Mis en musique par Michel Legrand, Une chambre en ville aurait certainement gagné en accessibilité. Mais il aurait perdu ces moments d’inconfort et d’expérimentation qui font toute sa grandeur. En effet, la partition de Michel Colombier est beaucoup plus heurtée, plus proche d’un Debussy que de la chanson jazzy propre à Legrand. Même s’il use lui aussi (et de manière beaucoup plus complexe) des leitmotiv, il est nettement plus difficile de s’accrocher à un thème musical (mis à part celui qui est repris dans le générique d’ouverture). Les personnages d’Une chambre en ville sont tous en révolte, les dialogues à deux sont faits de cris et de fureur. Le champ-contrechamp est de rigueur alors que Les Parapluies de Cherbourg privilégiait les plans séquences. Par ricochet, la musique est gagnée par ces effets de rupture. Une même scène peut juxtaposer une multitude de mélodies aux diverses inspirations : récitatif, symphonique, opéra-pop.
La partition doit également s’accommoder de la prose de Demy. Comme dans Les Parapluies de Cherbourg, il s’agit de faire entendre la musicalité du quotidien. Mais une quotidienneté radicalisée où les tics de langage explosent (cette faculté qu’ont les personnages à répéter des prénoms) et où le prosaïsme s’entache de vulgarité (les «con» fusent). On est de loin du simple «Passe-moi le sel !». Faites de matière hétérogène, les paroles sont un patchwork de quotidienneté, de poésie (les bribes de dialogues en rimes ou en alexandrins) ou de slogans («Police, milice, flicaille, racaille !»). Dans ces conditions, on comprend mieux pourquoi la musique ne coule plus de source et pourquoi, aussi, elle finit par entretenir un rapport ambivalent avec les dialogues. Elle leur sert de support, de mise en valeur, lutte parfois contre eux (il arrive qu’un dialogue soit chanté à contretemps). Et si un personnage se risque à un élan lyrique trop prononcé, il est rapidement rappelé à l’ordre comme dans ce dialogue entre la Baronne et sa fille : «Édith : Comme les mots paraissent vides pour exprimer des sentiments si forts.

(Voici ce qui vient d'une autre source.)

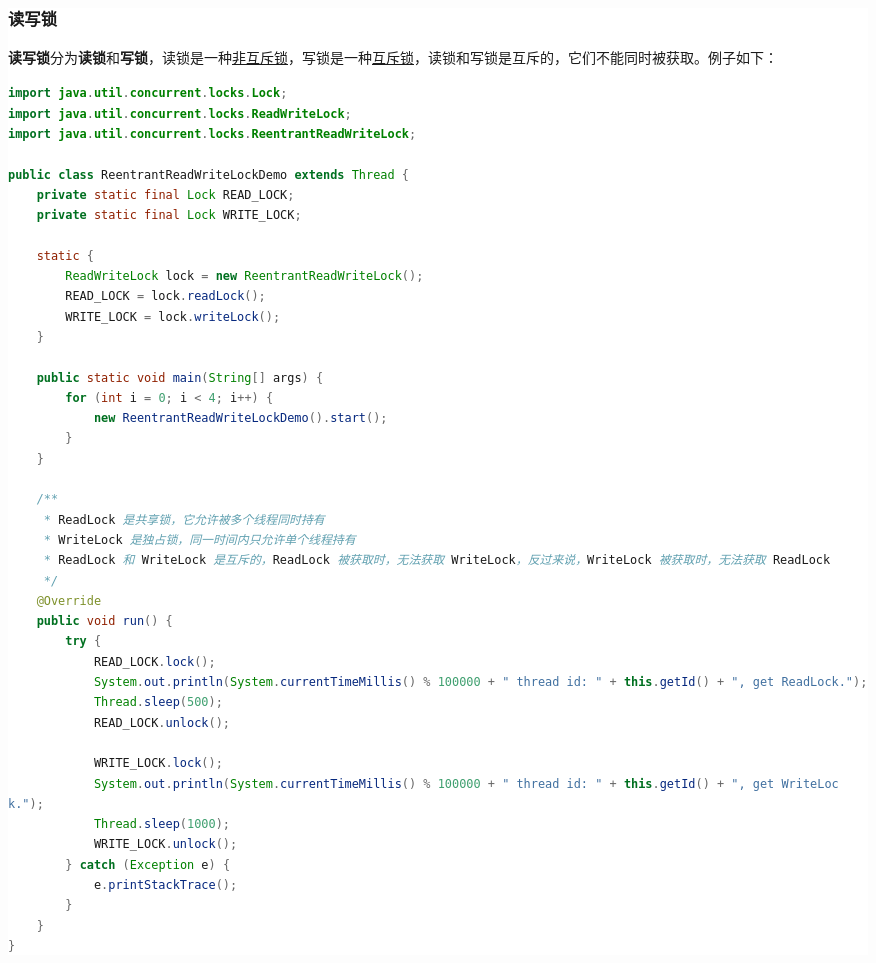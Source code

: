 ### 读写锁

**读写锁**分为**读锁**和**写锁**，读锁是一种[非互斥锁](#互斥锁与非互斥锁)，写锁是一种[互斥锁](#互斥锁与非互斥锁)，读锁和写锁是互斥的，它们不能同时被获取。例子如下：

```java
import java.util.concurrent.locks.Lock;
import java.util.concurrent.locks.ReadWriteLock;
import java.util.concurrent.locks.ReentrantReadWriteLock;

public class ReentrantReadWriteLockDemo extends Thread {
    private static final Lock READ_LOCK;
    private static final Lock WRITE_LOCK;

    static {
        ReadWriteLock lock = new ReentrantReadWriteLock();
        READ_LOCK = lock.readLock();
        WRITE_LOCK = lock.writeLock();
    }

    public static void main(String[] args) {
        for (int i = 0; i < 4; i++) {
            new ReentrantReadWriteLockDemo().start();
        }
    }

    /**
     * ReadLock 是共享锁，它允许被多个线程同时持有
     * WriteLock 是独占锁，同一时间内只允许单个线程持有
     * ReadLock 和 WriteLock 是互斥的，ReadLock 被获取时，无法获取 WriteLock，反过来说，WriteLock 被获取时，无法获取 ReadLock
     */
    @Override
    public void run() {
        try {
            READ_LOCK.lock();
            System.out.println(System.currentTimeMillis() % 100000 + " thread id: " + this.getId() + ", get ReadLock.");
            Thread.sleep(500);
            READ_LOCK.unlock();

            WRITE_LOCK.lock();
            System.out.println(System.currentTimeMillis() % 100000 + " thread id: " + this.getId() + ", get WriteLock.");
            Thread.sleep(1000);
            WRITE_LOCK.unlock();
        } catch (Exception e) {
            e.printStackTrace();
        }
    }
}

```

Je ne quitterai pas Guilbaud, jamais.
/ La Baronne : Tu me prends pour une conne !» Contrairement aux œuvres de Michel Legrand, la partition de Michel Colombier est beaucoup moins vampirisante. Elle se fait même, par moments, complètement oubliée, comme si elle était un élément naturel de la narration. Et c’est sûrement là que se situe la réussite du film. Derrière son esthétique qui puise dans l’artifice du chant, dans les excès de forme et dans une noirceur qui a tout de la mise à nu, Une chambre en ville sonne radicalement vrai.